NJ Total Covered Lives Comparison, individual market 2017-2018
New Jersey suffered an average weighted premium increase of 22% in 2018, with steeper increases for market hegemon Horizon Blue Cross. As I noted recently, unsubsidized enrollees didn't get any benefit from silver loading, as there were no discounted silver plans available off-exchange. Unsubsidized enrollees basically had four choices: eat huge premium increases, downshift to bronze, switch to narrow network AmeriHealth, or drop out.

It appears that a significant number of unsubsidized enrollees made that last choice. Off-exchange enrollment was down not only compared to the first quarter of 2017, but compared to the last quarter, when enrollment is at low ebb (overall enrollment is up 6% since Q4 2017, but down 11% since Q1).
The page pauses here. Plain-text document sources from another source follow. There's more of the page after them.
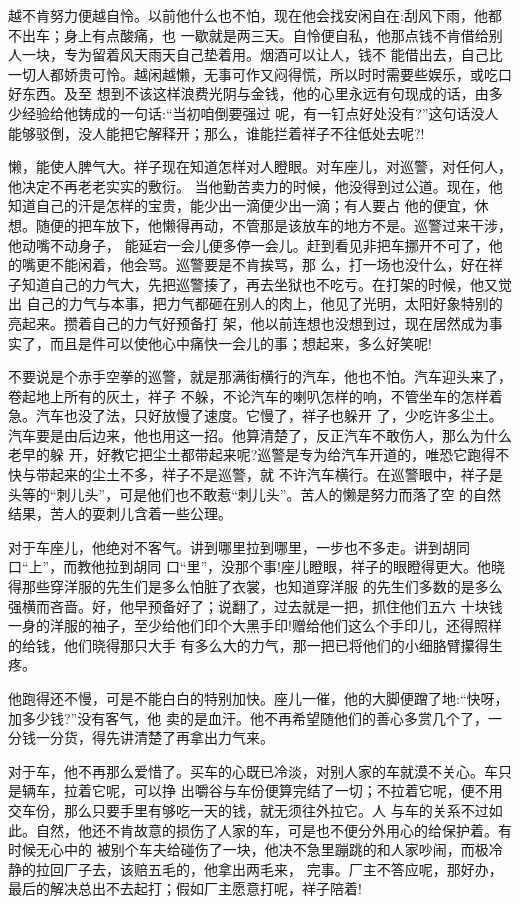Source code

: \documentclass[11pt,a4paper,onecolumn]{article}
\begin{document}
越不肯努力便越自怜。以前他什么也不怕，现在他会找安闲自在:刮风下雨，他都不出车；身上有点酸痛，也
一歇就是两三天。自怜便自私，他那点钱不肯借给别人一块，专为留着风天雨天自己垫着用。烟酒可以让人，钱不
能借出去，自己比一切人都娇贵可怜。越闲越懒，无事可作又闷得慌，所以时时需要些娱乐，或吃口好东西。及至
想到不该这样浪费光阴与金钱，他的心里永远有句现成的话，由多少经验给他铸成的一句话:``当初咱倒要强过
呢，有一钉点好处没有?''这句话没人能够驳倒，没人能把它解释开；那么，谁能拦着祥子不往低处去呢?!

懒，能使人脾气大。祥子现在知道怎样对人瞪眼。对车座儿，对巡警，对任何人，他决定不再老老实实的敷衍。
当他勤苦卖力的时候，他没得到过公道。现在，他知道自己的汗是怎样的宝贵，能少出一滴便少出一滴；有人要占
他的便宜，休想。随便的把车放下，他懒得再动，不管那是该放车的地方不是。巡警过来干涉，他动嘴不动身子，
能延宕一会儿便多停一会儿。赶到看见非把车挪开不可了，他的嘴更不能闲着，他会骂。巡警要是不肯挨骂，那
么，打一场也没什么，好在祥子知道自己的力气大，先把巡警揍了，再去坐狱也不吃亏。在打架的时候，他又觉出
自己的力气与本事，把力气都砸在别人的肉上，他见了光明，太阳好象特别的亮起来。攒着自己的力气好预备打
架，他以前连想也没想到过，现在居然成为事实了，而且是件可以使他心中痛快一会儿的事；想起来，多么好笑呢!

不要说是个赤手空拳的巡警，就是那满街横行的汽车，他也不怕。汽车迎头来了，卷起地上所有的灰土，祥子
不躲，不论汽车的喇叭怎样的响，不管坐车的怎样着急。汽车也没了法，只好放慢了速度。它慢了，祥子也躲开
了，少吃许多尘土。汽车要是由后边来，他也用这一招。他算清楚了，反正汽车不敢伤人，那么为什么老早的躲
开，好教它把尘土都带起来呢?巡警是专为给汽车开道的，唯恐它跑得不快与带起来的尘土不多，祥子不是巡警，就
不许汽车横行。在巡警眼中，祥子是头等的``刺儿头''，可是他们也不敢惹``刺儿头''。苦人的懒是努力而落了空
的自然结果，苦人的耍刺儿含着一些公理。

对于车座儿，他绝对不客气。讲到哪里拉到哪里，一步也不多走。讲到胡同口``上''，而教他拉到胡同
口``里''，没那个事!座儿瞪眼，祥子的眼瞪得更大。他晓得那些穿洋服的先生们是多么怕脏了衣裳，也知道穿洋服
的先生们\myrule 多数的\myrule 是多么强横而吝啬。好，他早预备好了；说翻了，过去就是一把，抓住他们五六
十块钱一身的洋服的袖子，至少给他们印个大黑手印!赠给他们这么个手印儿，还得照样的给钱，他们晓得那只大手
有多么大的力气，那一把已将他们的小细胳臂攥得生疼。

他跑得还不慢，可是不能白白的特别加快。座儿一催，他的大脚便蹭了地:``快呀，加多少钱?''没有客气，他
卖的是血汗。他不再希望随他们的善心多赏几个了，一分钱一分货，得先讲清楚了再拿出力气来。

对于车，他不再那么爱惜了。买车的心既已冷淡，对别人家的车就漠不关心。车只是辆车，拉着它呢，可以挣
出嚼谷与车份便算完结了一切；不拉着它呢，便不用交车份，那么只要手里有够吃一天的钱，就无须往外拉它。人
与车的关系不过如此。自然，他还不肯故意的损伤了人家的车，可是也不便分外用心的给保护着。有时候无心中的
被别个车夫给碰伤了一块，他决不急里蹦跳的和人家吵闹，而极冷静的拉回厂子去，该赔五毛的，他拿出两毛来，
完事。厂主不答应呢，那好办，最后的解决总出不去起打；假如厂主愿意打呢，祥子陪着!
\end{document}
Off-exchange enrollment stats are hard to come by, but steep enrollment drops are to be expected.  Matt Fiedler of the Brookings Institute estimated last fall that premium hikes averaging 20.5% nationally in 2017 were likely to reduce overall unsubsidized enrollment by 12.3%. New Jersey's numbers would seem in line with that estimate.

A few notes and question marks regarding both off- and on-exchange enrollment:

1. Could rising employment partly account for the off-exchange drop?  Apparently not: counter to the national trend, New Jersey's unemployment rate spiked a bit in late 2017.

2. It's possible that some off-exchange enrollment migrated to on-exchange, on two fronts:
  • First, as I noted in the prior post, while subsidized enrollment in NJ was down 9% as of Jan. 31, unsubsidized on-exchange enrollment was down only 2%. Perhaps some people who had previously enrolled off-exchange, stung by rate increase letters from their insurers, used to comparison shop, and enrolled online.
  • Second -- and more definitely -- as premiums spiked, more people with incomes in the 300-400% FPL range became subsidy-eligible. This is a nationwide phenomenon. While subsidy eligibility goes to 400% FPL, people with income below that level are not subsidized if the pre-subsidy premium of the benchmark silver plan cost less than 9.56% of their income in 2018. Accordingly while enrollment dropped in every other income category, enrollment in the 300-400% bracket actually rose slightly in NJ (and nationally) in 2018, to 37,991 from 37,236 in 2017. So some people who enrolled off-exchange in 2017 may have come aboard and picked up a subsidy in 2018.
3. While CMS showed a 7% on-exchange drop in New Jersey from the end of open enrollment 2017 to the end of open enrollment 2018, DOBI's first quarter report shows a 10% year-over-year drop as of the end of the first quarter, March 31. Does that mean attrition was worse in Q1 2018 than in 2017? Maybe, but a couple of caveats are in order. First, the state may simply have somewhat different enrollment figures than does CMS - that's not uncommon among states. Second, as Charles Gaba pointed out to me, open enrollment ended much earlier for 2018 (Dec. 15) than for 2017 (Jan. 31). So there's been more time for attrition to grind on. That difference could level out by the end of Q2, or at least by the end of the year.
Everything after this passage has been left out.